The wheels are here!
The wheels arrived this morning from Neuvation. I picked up a pair of M28X on the Christmas sale and they arrived while I was off in Calgary for Christmas so I made an early morning trip to the post-office to go pick them up and slapped them on the bike. It’s looking good. They actually came with different decals than I was expecting and for a couple minutes I thought I might leave them on there. That lasted a couple minutes. The decals will come off tonight. The bladed spokes are longer in cross section than any I’ve ever ridden before, they look great and I hope they perform well too. I rode a wheelset once that whistled at high speeds due to airflow over the spokes, probably a sign of poor aerodynamics but if this wheelset does that I won’t complain, whistling wheels are sawheeeet! The wheels look pretty beefy but when you pick them up you’d be surprised, they’re 1750 grams for the set. That’s a totally acceptable training wheelset weight. Compare that to 1770 grams for the Mavic Cosmic Elites I was using as a training wheelset on my TT bike this past season. I don’t know the weight of the Ritchey wheelset I’ve been running on my road bike but it’s at least a half pound heavier than the Cosmic Elites, so that would put it at over 2000 grams for the pair. All in all, the wheels look to be good but I can’t really tell you how they perform until I can take them on the road.

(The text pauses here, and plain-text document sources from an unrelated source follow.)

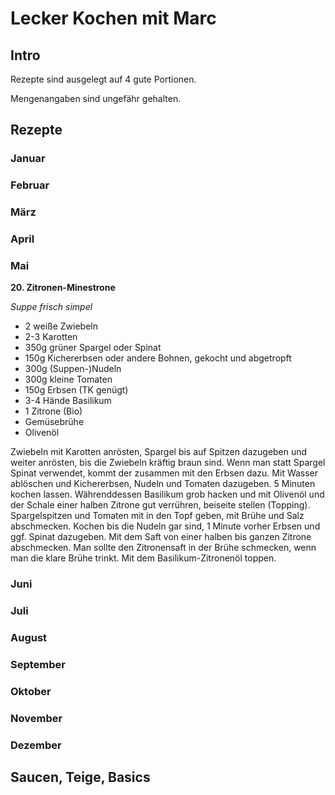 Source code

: # Lecker Kochen mit Marc

## Intro

Rezepte sind ausgelegt auf 4 gute Portionen.

Mengenangaben sind ungefähr gehalten.

## Rezepte

### Januar

### Februar

### März

### April

### Mai

**20. Zitronen-Minestrone**

*Suppe*	*frisch*	*simpel*

* 2 weiße Zwiebeln
* 2-3 Karotten
* 350g grüner Spargel oder Spinat
* 150g Kichererbsen oder andere Bohnen, gekocht und abgetropft
* 300g (Suppen-)Nudeln
* 300g kleine Tomaten
* 150g Erbsen (TK genügt)
* 3-4 Hände Basilikum
* 1 Zitrone (Bio)
* Gemüsebrühe
* Olivenöl

Zwiebeln mit Karotten anrösten, Spargel bis auf Spitzen dazugeben und weiter anrösten, bis die Zwiebeln kräftig braun sind. Wenn man statt Spargel Spinat verwendet, kommt der zusammen mit den Erbsen dazu. Mit Wasser ablöschen und Kichererbsen, Nudeln und Tomaten dazugeben. 5 Minuten kochen lassen. Währenddessen Basilikum grob hacken und mit Olivenöl und der Schale einer halben Zitrone gut verrühren, beiseite stellen (Topping). Spargelspitzen und Tomaten mit in den Topf geben, mit Brühe und  Salz abschmecken. Kochen bis die Nudeln gar sind, 1 Minute vorher Erbsen und ggf. Spinat dazugeben. Mit dem Saft von einer halben bis ganzen Zitrone abschmecken. Man sollte den Zitronensaft in der Brühe schmecken, wenn man die klare Brühe trinkt. Mit dem Basilikum-Zitronenöl toppen.



### Juni

### Juli

### August

### September

### Oktober

### November

### Dezember

## Saucen, Teige, Basics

The wing bar is great. I can’t comment on the ride yet because I don’t even have a stem to mount it to the bike. I’m sure the bar itself is stiffer than my EC90 cross bar, and with the oversize diameter for the stem mount it’s going to be a far stiffer front end, especially once coupled with the beefy head-tube and giant fork. The shape is excellent and it’s got all of the features that I wanted. Basically it’s an ergo drop bar with two lower hand positions, the low hand position and the cornering hand position, It doesn’t do the long curve, just the double bend. I think the wave style bars are really uncomfortable they’re on my commuter bike and I don’t like the drops. I’m not looking for a myraid of hand positions along the lower drop of the bar, I just want two so make it fit them properly and get the bar out of the way for the rest of it. Zipp and PRO amongst others are making the long curve bars these days whereas FSA and Easton are pretty much set of doing it the comfy way with the double bend on the bottom there. I like that. I’ll admit the nice long curve looks really nice when the bike doesn’t have anyone riding it, so I guess they’re selling ’sexy’ and indeed they’re making money on it.
The main purpose of buying the carbon bar isn’t really weight, although this is indeed lighter than the aluminum bar I was running on my road bike prior. It’s to get the wing under my hands for riding on the tops. Stretching out the area under your hands distributes weight over a larger area which means less pressure on your hands. This isn’t a gimmick, the area is at least double and so, the pressure will be less than half. The corner has the recessed dimple characteristic of a lot of the nicer bars out there designed to reduce pressure on the median nerve when riding at the hoods. Those features combined with a bit of vibration damping from the carbon and this is likely going to mean I’m never going to have sore hands, except maybe when I’m white knuckling the bars racing on Calgary’s finest Bownesian pavement. The cable routing is beautiful on this bar and I’m surprised that there isn’t a photo posted online, I snapped this picture and the attention to detail is spectacular. It really makes the housing disappear. The mind-blowing thing is that this fine piece of art was $82 (full retail: $91). That’s a fifth the price of a comparable carbon road bar (or for the triathletes reading: a third the price of a carbon TT base bar before you start adding extensions).

Finally. I’m really not pleased with our society’s extremely low appreciation of any sports other than the ones that start with “N” (Nascar, NFL, NHL, NL, and NBA). I saw this ticker on the TV last week. How are pro triathletes realistically going to make a living if the world around can’t even spell the sport that they do, let alone know how what it entails?